Comment tenir ensemble les deux parties de notre évangile (Mt 18, 15-20) ? Soit on commente le dispositif de correction fraternelle, soit l’on est attentif à l’exaucement de la prière et à la présence du Seigneur, dès que deux disciples se réunissent. Comment les conseils pour que personne ne soit séparé de la communauté ne sont-ils pas en contradiction avec le fait qu’il suffirait d’être trois, voire seulement deux, pour qu’au milieu, Jésus soit là ? Faut-il à l’ekklèsia autant que possible l’unanimité et ne perdre personne ou peut-elle se réduire à sa plus simple expression, deux personnes ?

La question est redoublée par le double contexte du chapitre : le souci de ne perdre ni d’écarter aucun des petits ‑ c’est là que chez Matthieu prend place la parabole de la brebis perdue ‑ et l’inéluctabilité du conflit : « Malheur au monde à cause des scandales ! Il est fatal, certes, qu’il arrive des scandales. »

Dans notre situation de grandes fracturations sociales et aussi ecclésiales, la difficulté de tenir ensemble ces affirmations contraires et même contradictoires intrigue grandement. L’ekklèsia, comme le monde, ne peut échapper à la rupture et l’opposition. Faut pas rêver ! Leçon de réalisme : il n’y eut jamais d’Eglise édénique. C’est se fourvoyer que d’idéaliser les premières communautés chrétiennes. Cela n’empêche ni la prière ni la présence du Seigneur ; il en faut seulement deux ! Et cependant, on ne pourra jamais trouver ordinaires ou banals le scandale et la division.
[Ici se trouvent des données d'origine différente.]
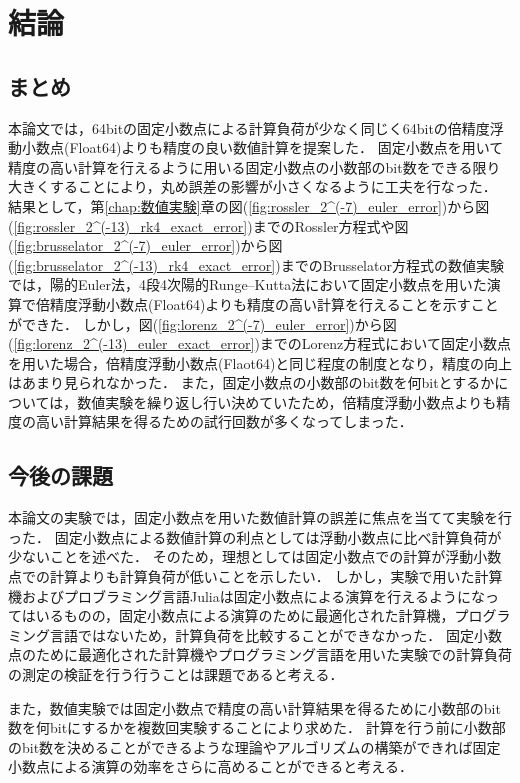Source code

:\chapter{結論}
\label{chap:結論}
\section{まとめ}
本論文では，64bitの固定小数点による計算負荷が少なく同じく64bitの倍精度浮動小数点(Float64)よりも精度の良い数値計算を提案した．
固定小数点を用いて精度の高い計算を行えるように用いる固定小数点の小数部のbit数をできる限り大きくすることにより，丸め誤差の影響が小さくなるように工夫を行なった．
結果として，第\ref{chap:数値実験}章の図(\ref{fig:rossler_2^(-7)_euler_error})から図(\ref{fig:rossler_2^(-13)_rk4_exact_error})までのRossler方程式や図(\ref{fig:brusselator_2^(-7)_euler_error})から図(\ref{fig:brusselator_2^(-13)_rk4_exact_error})までのBrusselator方程式の数値実験では，陽的Euler法，4段4次陽的Runge--Kutta法において固定小数点を用いた演算で倍精度浮動小数点(Float64)よりも精度の高い計算を行えることを示すことができた．
しかし，図(\ref{fig:lorenz_2^(-7)_euler_error})から図(\ref{fig:lorenz_2^(-13)_euler_exact_error})までのLorenz方程式において固定小数点を用いた場合，倍精度浮動小数点(Flaot64)と同じ程度の制度となり，精度の向上はあまり見られなかった．
また，固定小数点の小数部のbit数を何bitとするかについては，数値実験を繰り返し行い決めていたため，倍精度浮動小数点よりも精度の高い計算結果を得るための試行回数が多くなってしまった．

\section{今後の課題}
本論文の実験では，固定小数点を用いた数値計算の誤差に焦点を当てて実験を行った．
固定小数点による数値計算の利点としては浮動小数点に比べ計算負荷が少ないことを述べた．
そのため，理想としては固定小数点での計算が浮動小数点での計算よりも計算負荷が低いことを示したい．
しかし，実験で用いた計算機およびプロブラミング言語Juliaは固定小数点による演算を行えるようになってはいるものの，固定小数点による演算のために最適化された計算機，プログラミング言語ではないため，計算負荷を比較することができなかった．
固定小数点のために最適化された計算機やプログラミング言語を用いた実験での計算負荷の測定の検証を行う行うことは課題であると考える．


また，数値実験では固定小数点で精度の高い計算結果を得るために小数部のbit数を何bitにするかを複数回実験することにより求めた．
計算を行う前に小数部のbit数を決めることができるような理論やアルゴリズムの構築ができれば固定小数点による演算の効率をさらに高めることができると考える．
Je note une autre contradiction. Il faudrait traiter les sectateurs en publicain et païen. Or, dans le reste de l’évangile, y compris de Matthieu, Jésus est l’ami des publicains, ils mangent avec eux ; avec les prostituées et les pécheurs aussi. Cela lui est assez reproché. Il fait voler en éclat les exclusions, les déterminations ; les païens eux aussi sont sauvés, à preuve la multiplication des pains chez eux comme pour les Judéens. Publicain et païen ne peuvent être le type de celui avec qui l’on ne veut ni ne doit rien avoir à faire.
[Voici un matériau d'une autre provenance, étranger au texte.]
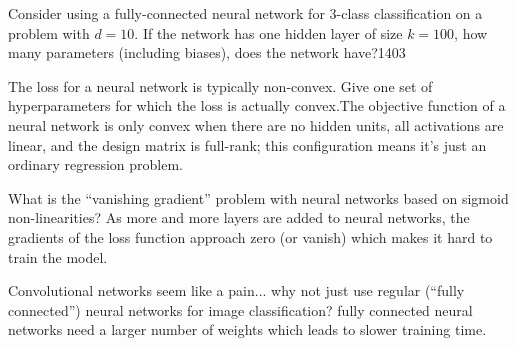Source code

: \documentclass{article}
\def\red#1{{\color{red}#1}}
\begin{document}
{\item{Consider using a fully-connected neural network for 3-class classification on a problem with $d=10$. If the network has one hidden layer of size $k=100$, how many parameters (including biases), does the network have?}\red{1403}
\item{The loss for a neural network is typically non-convex. Give one set of hyperparameters for which the loss is actually convex.}\red{The objective function of a neural network is only convex when there are no hidden units, all activations are linear, and the design matrix is full-rank; this configuration means it's just an ordinary regression problem.}
\item What is the ``vanishing gradient'' problem with neural networks based on sigmoid non-linearities?
\red{As more and more layers are added to neural networks, the gradients of the loss function approach zero (or vanish) which makes it hard to train the model.}
\item{Convolutional networks seem like a pain... why not just use regular (``fully connected'') neural networks for image classification? \red{fully connected neural networks need a larger number of weights which leads to slower training time.}
}
}
\end{document}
A bien lire le texte, le frère que l’on exclut ne peut être l’un de ces petits mais bien celui par qui le scandale arrive. Le problème, c’est qu’il ne suffit pas d’être petit pour ne pas causer scandale ni d’être l’assemblée pour ne pas causer de scandale. Que se passe-t-il quand ce qu’il faudrait exclure, c’est l’ekklésia même qui pactise avec l’anti-évangile ? Que se passe-t-il quand l’ekklèsia se moque du petit et est cause de scandale, quand la vérité migre avec les frères que l’ekklèsia a rejetés et qui, deux ou trois, sont réunis « vers son nom » ?

Il est une contradiction, plus grande encore, entre le texte et ce que nous vivons. La prière est-elle exaucée, même lorsque l’on s’y met à deux ? La présence nous rejoint-elle au milieu, dès lors que l’on serait deux ou trois ? J’ai bien peur qu’il faille répondre par la négative. Le chapitre suivant l’affirme sans ambages : « pour les hommes, c’est impossible »

Je suis bien embêté de ne savoir que poser des questions. J’entends au moins dans ces multiples contradictions le signe de contradiction qu’est l’évangile. Il empêche de penser en rond. Il n’est pas un système de penser, un référentiel stable, qu’il faudrait adopter mais une énergie, une dynamique, comme une marche qui cause le déséquilibre pour une mise en mouvement. L’évangile ne peut accepter, et d’abord chez les disciples, la division qui pourtant est inévitable. Il ne peut accepter le scandale, et d’abord chez les disciples, qui pourtant est fatal. Il ne peut qu’exiger, et d’abord chez les disciples, l’accueil des plus petits, qui pourtant, si rarement se pratique. Il ne peut que mander le pardon indéfiniment, et d’abord chez les disciples, qui pourtant, si peu se rencontre.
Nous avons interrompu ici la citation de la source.